### BRIEF
Starting with the line containing "Author: Richard Haigh" and going on through the line containing "or any other", return the lines of the data below exactly, and only those.

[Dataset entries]
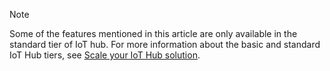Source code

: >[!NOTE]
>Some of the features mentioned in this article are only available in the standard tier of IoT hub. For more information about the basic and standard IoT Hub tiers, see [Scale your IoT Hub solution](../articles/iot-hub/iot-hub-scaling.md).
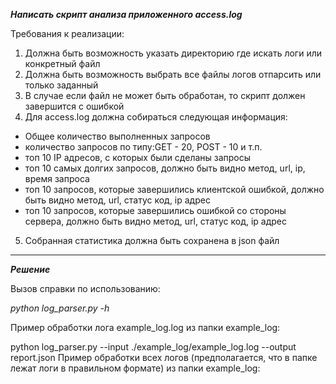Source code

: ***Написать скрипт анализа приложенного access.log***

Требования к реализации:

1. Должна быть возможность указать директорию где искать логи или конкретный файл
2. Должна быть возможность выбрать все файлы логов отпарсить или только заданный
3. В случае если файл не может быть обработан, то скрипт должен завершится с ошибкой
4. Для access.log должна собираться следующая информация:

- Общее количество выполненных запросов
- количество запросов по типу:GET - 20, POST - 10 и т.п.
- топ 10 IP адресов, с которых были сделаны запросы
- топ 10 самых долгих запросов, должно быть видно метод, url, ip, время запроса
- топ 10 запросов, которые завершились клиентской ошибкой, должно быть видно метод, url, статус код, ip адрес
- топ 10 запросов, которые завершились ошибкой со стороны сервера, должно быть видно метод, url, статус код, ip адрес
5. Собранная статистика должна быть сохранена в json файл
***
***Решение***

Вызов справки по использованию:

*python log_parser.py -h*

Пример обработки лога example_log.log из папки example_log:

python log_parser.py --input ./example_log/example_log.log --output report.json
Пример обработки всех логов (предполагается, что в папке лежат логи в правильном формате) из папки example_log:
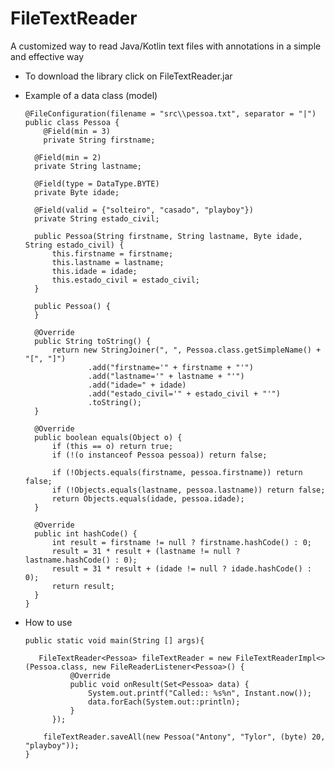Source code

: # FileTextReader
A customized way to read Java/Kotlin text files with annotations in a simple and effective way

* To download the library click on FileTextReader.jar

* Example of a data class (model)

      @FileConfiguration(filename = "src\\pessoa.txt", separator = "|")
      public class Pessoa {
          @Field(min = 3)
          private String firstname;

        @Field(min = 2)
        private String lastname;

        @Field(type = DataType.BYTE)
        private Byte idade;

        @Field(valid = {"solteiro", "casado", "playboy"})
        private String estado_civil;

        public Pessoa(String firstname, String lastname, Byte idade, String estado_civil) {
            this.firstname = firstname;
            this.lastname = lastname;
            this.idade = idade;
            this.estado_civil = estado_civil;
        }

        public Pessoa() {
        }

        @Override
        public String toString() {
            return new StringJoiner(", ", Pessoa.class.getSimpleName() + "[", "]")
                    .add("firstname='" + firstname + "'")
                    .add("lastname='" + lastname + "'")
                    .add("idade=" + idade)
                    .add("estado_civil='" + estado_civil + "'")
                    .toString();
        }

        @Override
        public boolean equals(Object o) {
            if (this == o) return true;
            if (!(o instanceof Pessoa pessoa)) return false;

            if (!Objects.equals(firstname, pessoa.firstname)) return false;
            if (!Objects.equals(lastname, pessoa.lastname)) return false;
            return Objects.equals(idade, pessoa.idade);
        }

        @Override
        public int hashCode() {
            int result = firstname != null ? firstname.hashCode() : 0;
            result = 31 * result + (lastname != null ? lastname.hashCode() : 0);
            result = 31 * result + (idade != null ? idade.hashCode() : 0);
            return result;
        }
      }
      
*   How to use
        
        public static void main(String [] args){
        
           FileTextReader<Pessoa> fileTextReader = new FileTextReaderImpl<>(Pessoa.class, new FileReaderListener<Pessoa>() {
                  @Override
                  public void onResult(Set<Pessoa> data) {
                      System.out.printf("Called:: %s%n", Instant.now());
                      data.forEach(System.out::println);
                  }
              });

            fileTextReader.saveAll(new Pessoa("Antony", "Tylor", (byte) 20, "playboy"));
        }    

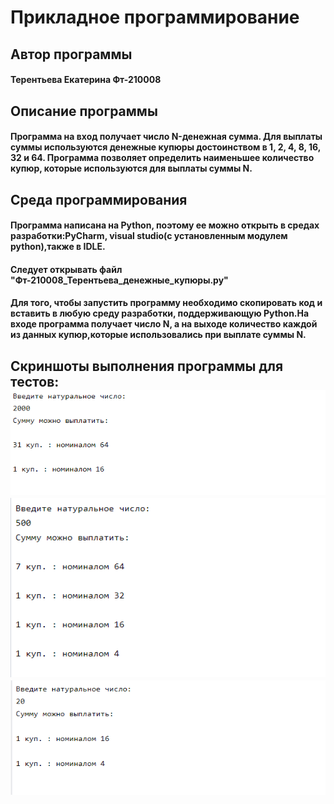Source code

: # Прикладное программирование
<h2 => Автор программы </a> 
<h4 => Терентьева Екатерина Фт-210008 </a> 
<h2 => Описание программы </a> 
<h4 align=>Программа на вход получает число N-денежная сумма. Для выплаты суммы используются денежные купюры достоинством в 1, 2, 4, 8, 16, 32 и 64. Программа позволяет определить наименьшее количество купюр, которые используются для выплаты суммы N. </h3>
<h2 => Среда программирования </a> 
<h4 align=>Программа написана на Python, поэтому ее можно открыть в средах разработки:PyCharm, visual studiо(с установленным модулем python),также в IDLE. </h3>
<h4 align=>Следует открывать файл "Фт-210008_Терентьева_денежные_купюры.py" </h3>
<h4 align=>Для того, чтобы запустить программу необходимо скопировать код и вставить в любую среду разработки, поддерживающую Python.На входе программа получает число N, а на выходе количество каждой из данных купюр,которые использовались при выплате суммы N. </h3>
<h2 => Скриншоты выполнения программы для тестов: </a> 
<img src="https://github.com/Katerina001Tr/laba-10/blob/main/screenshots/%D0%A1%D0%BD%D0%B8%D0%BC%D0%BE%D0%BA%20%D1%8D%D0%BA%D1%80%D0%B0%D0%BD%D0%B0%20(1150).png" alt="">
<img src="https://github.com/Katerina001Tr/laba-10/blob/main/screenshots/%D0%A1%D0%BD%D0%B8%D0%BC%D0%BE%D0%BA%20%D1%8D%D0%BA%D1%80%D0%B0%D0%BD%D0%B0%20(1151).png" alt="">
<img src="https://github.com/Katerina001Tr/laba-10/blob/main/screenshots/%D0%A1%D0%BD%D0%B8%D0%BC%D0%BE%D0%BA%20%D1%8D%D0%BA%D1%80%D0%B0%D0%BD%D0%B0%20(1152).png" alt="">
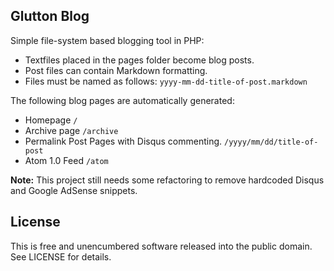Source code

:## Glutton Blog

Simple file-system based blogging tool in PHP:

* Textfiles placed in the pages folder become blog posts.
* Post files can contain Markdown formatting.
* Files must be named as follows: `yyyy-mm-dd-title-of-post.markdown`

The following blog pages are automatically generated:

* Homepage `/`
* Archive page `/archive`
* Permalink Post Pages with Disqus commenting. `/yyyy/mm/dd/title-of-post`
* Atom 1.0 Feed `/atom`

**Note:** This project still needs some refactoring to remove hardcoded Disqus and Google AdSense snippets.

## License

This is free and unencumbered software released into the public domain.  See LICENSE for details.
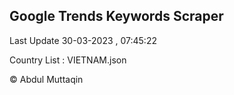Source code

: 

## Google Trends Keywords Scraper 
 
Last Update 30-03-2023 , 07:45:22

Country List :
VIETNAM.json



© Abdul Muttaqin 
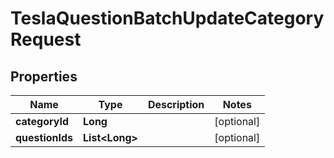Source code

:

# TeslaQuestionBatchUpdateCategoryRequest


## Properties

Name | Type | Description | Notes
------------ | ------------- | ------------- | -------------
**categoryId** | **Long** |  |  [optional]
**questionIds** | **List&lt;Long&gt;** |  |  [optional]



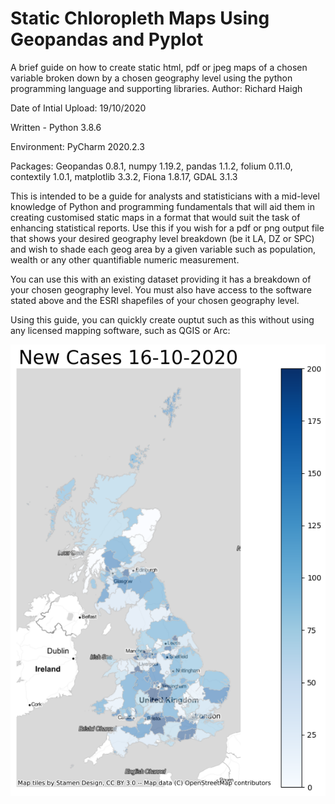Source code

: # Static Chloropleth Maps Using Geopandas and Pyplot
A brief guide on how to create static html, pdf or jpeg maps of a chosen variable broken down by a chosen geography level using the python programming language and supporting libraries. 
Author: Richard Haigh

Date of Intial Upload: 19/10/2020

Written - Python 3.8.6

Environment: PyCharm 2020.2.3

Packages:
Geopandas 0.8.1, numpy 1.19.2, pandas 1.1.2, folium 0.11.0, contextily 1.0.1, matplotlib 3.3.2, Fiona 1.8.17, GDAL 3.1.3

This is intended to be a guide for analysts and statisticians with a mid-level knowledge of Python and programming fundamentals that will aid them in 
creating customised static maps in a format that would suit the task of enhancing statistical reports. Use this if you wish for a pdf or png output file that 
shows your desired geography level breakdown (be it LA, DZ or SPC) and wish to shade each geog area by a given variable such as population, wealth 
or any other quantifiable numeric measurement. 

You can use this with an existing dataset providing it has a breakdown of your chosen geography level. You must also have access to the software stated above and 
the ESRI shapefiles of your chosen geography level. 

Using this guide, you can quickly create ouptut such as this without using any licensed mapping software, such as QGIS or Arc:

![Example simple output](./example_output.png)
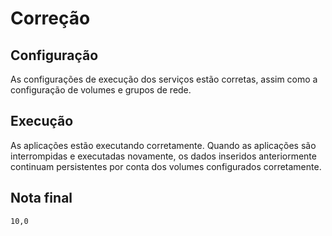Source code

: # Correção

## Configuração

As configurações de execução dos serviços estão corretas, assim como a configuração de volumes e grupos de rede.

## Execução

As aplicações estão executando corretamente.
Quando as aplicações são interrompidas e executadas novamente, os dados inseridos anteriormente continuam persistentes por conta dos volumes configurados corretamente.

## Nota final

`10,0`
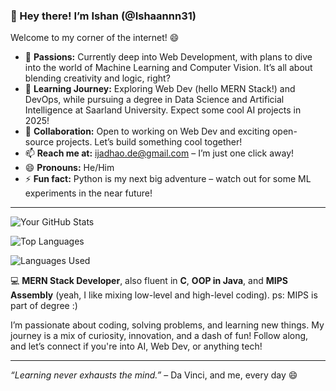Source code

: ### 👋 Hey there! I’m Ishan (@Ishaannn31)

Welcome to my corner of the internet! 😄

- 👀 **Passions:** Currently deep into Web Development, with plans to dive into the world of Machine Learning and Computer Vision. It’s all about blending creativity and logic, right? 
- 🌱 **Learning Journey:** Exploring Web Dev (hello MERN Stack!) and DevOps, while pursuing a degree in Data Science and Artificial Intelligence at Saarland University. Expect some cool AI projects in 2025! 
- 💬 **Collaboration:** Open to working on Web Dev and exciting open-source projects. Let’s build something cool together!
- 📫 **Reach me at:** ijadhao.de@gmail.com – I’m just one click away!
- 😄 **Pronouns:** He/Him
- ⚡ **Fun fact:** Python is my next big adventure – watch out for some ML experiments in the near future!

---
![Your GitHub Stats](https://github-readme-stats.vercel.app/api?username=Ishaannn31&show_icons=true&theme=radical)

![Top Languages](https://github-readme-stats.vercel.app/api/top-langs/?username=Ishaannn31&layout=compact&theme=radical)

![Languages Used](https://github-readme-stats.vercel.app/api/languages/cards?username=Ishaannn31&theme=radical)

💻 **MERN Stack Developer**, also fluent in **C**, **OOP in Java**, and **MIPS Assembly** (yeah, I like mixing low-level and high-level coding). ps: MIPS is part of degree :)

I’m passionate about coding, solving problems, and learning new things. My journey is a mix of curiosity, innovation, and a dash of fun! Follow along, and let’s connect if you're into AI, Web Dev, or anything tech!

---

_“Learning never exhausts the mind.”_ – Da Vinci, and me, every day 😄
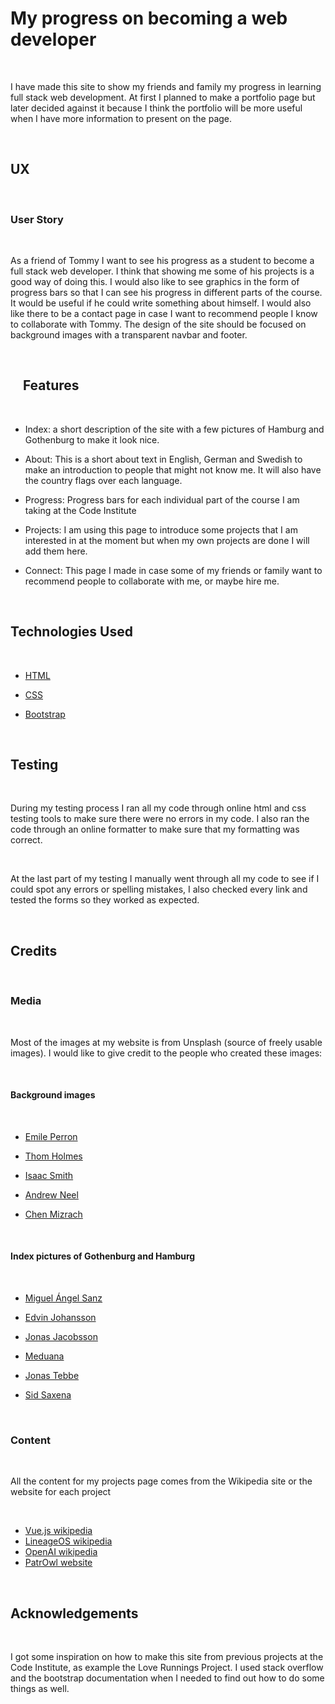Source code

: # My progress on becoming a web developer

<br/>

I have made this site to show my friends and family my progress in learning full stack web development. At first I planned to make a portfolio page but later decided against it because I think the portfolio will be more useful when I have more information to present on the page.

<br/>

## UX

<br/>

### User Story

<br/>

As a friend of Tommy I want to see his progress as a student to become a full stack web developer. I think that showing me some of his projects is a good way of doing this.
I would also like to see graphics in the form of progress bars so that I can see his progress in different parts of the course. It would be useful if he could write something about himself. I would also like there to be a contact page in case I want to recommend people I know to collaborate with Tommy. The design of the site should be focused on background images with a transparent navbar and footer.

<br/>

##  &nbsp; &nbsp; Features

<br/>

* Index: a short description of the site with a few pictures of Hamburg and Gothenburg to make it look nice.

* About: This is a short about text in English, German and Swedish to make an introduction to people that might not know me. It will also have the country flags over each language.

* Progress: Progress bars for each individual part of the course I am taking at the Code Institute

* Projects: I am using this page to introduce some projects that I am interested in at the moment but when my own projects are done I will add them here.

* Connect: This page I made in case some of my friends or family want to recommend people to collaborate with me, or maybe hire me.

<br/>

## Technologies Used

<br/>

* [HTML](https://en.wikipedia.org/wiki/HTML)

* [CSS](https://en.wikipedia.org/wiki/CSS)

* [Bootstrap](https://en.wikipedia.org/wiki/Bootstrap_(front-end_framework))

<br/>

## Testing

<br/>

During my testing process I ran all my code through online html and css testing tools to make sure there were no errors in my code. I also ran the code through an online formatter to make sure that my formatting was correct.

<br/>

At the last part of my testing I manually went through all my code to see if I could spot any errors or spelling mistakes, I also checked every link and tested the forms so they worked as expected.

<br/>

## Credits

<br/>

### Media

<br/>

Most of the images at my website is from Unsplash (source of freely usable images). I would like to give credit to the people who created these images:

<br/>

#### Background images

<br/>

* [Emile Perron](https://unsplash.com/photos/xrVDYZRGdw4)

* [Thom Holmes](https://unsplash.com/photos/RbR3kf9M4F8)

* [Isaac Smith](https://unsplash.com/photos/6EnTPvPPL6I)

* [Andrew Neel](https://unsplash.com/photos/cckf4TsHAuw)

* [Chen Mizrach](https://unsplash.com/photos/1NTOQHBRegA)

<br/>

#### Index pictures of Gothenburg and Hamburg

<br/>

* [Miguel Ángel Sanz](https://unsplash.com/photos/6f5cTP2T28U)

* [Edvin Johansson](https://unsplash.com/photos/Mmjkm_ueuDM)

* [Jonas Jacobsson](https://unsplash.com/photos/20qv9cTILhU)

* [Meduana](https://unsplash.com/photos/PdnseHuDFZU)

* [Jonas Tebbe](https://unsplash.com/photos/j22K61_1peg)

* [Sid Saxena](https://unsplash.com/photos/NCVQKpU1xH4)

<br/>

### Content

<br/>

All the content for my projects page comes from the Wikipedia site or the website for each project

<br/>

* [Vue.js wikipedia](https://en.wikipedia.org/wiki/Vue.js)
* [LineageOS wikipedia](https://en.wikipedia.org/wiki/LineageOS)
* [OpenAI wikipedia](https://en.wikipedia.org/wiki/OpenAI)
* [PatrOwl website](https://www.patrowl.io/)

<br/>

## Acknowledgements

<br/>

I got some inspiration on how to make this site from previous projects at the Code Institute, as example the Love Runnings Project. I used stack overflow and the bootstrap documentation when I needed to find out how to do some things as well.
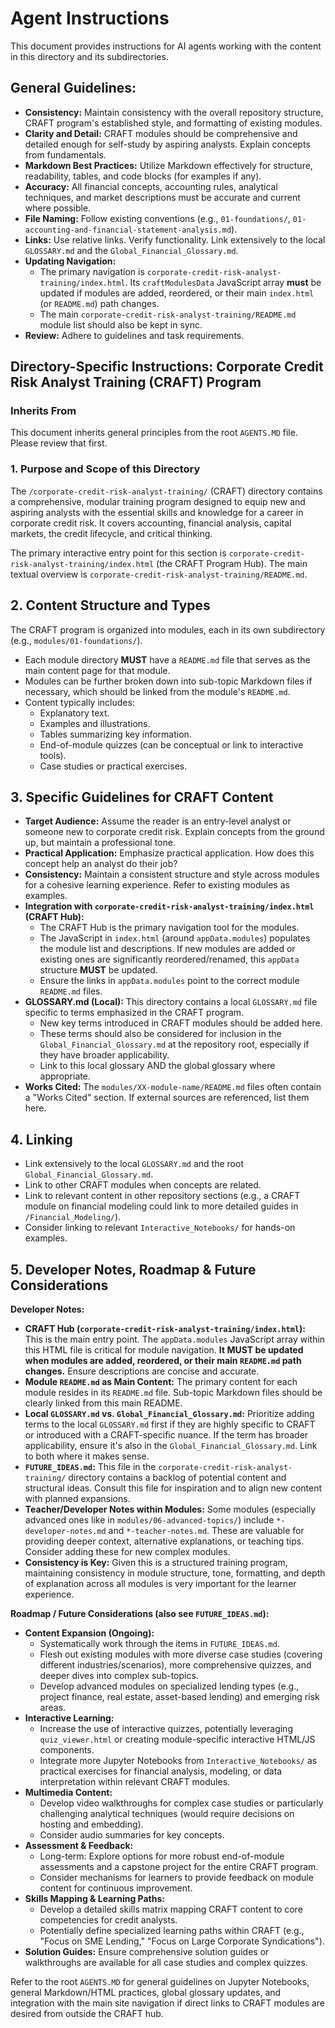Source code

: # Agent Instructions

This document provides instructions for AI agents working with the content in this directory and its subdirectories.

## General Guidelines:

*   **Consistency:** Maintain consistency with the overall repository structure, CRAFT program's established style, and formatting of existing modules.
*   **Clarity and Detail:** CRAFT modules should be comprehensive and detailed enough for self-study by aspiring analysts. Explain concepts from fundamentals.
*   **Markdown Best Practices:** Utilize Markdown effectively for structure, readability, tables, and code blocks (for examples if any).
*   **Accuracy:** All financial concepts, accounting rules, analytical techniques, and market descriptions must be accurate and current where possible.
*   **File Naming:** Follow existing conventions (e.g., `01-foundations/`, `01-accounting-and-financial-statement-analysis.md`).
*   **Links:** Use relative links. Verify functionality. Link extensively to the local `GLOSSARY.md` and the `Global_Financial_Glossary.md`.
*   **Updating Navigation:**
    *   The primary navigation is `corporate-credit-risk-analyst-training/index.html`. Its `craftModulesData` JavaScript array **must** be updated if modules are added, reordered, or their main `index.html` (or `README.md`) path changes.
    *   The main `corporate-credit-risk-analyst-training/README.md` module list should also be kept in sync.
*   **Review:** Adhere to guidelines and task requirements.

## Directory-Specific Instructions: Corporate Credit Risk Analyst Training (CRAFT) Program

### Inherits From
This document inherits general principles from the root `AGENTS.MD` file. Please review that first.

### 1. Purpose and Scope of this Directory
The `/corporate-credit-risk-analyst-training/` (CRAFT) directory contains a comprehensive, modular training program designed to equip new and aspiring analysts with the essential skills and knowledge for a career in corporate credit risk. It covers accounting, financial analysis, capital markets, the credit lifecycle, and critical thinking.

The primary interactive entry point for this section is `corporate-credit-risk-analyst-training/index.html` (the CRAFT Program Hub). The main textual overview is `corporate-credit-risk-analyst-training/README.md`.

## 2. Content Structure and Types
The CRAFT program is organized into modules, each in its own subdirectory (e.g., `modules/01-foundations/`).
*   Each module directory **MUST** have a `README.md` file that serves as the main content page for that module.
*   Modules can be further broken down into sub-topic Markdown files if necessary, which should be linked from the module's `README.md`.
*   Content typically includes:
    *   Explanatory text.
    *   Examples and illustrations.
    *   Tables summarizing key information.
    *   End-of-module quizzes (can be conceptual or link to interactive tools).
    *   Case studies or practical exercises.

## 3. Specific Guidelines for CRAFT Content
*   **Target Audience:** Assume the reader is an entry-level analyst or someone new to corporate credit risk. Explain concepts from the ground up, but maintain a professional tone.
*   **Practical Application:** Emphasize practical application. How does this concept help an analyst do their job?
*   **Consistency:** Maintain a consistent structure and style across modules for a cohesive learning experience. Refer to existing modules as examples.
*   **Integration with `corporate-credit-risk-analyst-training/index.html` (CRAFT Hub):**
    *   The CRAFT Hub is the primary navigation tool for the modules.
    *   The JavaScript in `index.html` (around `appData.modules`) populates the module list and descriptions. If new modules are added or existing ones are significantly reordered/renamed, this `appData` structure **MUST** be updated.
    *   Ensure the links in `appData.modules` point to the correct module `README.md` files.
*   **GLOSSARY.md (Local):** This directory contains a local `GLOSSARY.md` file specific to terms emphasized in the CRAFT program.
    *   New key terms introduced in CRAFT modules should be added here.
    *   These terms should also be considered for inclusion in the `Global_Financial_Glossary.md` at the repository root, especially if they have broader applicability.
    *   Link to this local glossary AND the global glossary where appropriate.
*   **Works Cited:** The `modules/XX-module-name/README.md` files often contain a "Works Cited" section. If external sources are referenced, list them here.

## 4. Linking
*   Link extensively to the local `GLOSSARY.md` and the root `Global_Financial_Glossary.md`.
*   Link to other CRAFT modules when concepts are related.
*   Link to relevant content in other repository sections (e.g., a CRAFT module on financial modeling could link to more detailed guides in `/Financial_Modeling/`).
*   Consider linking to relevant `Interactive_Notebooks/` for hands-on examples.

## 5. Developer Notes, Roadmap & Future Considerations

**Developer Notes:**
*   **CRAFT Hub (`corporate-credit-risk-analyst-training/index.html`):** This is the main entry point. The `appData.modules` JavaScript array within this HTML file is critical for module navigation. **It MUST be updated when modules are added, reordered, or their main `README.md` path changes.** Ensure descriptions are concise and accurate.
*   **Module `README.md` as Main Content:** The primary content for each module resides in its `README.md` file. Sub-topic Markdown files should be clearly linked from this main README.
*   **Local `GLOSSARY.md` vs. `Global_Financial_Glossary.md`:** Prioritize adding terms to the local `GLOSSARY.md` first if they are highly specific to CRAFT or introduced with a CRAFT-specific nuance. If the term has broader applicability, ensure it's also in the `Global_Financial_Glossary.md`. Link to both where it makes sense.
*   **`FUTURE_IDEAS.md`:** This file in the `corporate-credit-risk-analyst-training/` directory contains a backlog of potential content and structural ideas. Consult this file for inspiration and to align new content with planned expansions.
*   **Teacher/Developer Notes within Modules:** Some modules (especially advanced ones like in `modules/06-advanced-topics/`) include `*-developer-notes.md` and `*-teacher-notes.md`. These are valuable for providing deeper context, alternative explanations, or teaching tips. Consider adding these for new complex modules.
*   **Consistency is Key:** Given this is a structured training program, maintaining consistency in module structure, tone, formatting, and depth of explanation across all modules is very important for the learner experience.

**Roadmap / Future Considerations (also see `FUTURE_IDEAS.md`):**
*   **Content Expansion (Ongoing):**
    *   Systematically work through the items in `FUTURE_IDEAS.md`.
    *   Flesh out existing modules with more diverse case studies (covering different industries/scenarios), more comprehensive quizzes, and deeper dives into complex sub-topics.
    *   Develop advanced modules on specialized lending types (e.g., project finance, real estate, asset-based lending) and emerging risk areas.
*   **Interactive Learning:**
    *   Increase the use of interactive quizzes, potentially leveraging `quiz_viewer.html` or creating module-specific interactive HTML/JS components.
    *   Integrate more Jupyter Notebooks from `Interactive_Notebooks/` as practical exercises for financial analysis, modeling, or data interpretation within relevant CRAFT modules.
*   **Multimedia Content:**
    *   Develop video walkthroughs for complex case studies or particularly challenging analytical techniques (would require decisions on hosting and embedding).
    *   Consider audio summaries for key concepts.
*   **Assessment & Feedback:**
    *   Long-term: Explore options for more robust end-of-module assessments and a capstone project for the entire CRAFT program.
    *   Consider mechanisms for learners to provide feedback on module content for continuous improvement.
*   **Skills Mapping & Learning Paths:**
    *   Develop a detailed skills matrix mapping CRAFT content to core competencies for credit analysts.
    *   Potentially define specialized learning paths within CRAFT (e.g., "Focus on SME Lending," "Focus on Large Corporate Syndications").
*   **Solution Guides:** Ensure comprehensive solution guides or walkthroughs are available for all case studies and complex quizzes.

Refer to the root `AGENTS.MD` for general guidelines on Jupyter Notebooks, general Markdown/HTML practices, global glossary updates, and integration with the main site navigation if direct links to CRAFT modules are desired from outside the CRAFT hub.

### TASK RESULT
Author: Richard Haigh

Date of Intial Upload: 19/10/2020

Written - Python 3.8.6

Environment: PyCharm 2020.2.3

Packages:
Geopandas 0.8.1, numpy 1.19.2, pandas 1.1.2, folium 0.11.0, contextily 1.0.1, matplotlib 3.3.2, Fiona 1.8.17, GDAL 3.1.3

This is intended to be a guide for analysts and statisticians with a mid-level knowledge of Python and programming fundamentals that will aid them in 
creating customised static maps in a format that would suit the task of enhancing statistical reports. Use this if you wish for a pdf or png output file that 
shows your desired geography level breakdown (be it LA, DZ or SPC) and wish to shade each geog area by a given variable such as population, wealth 
or any other quantifiable numeric measurement. 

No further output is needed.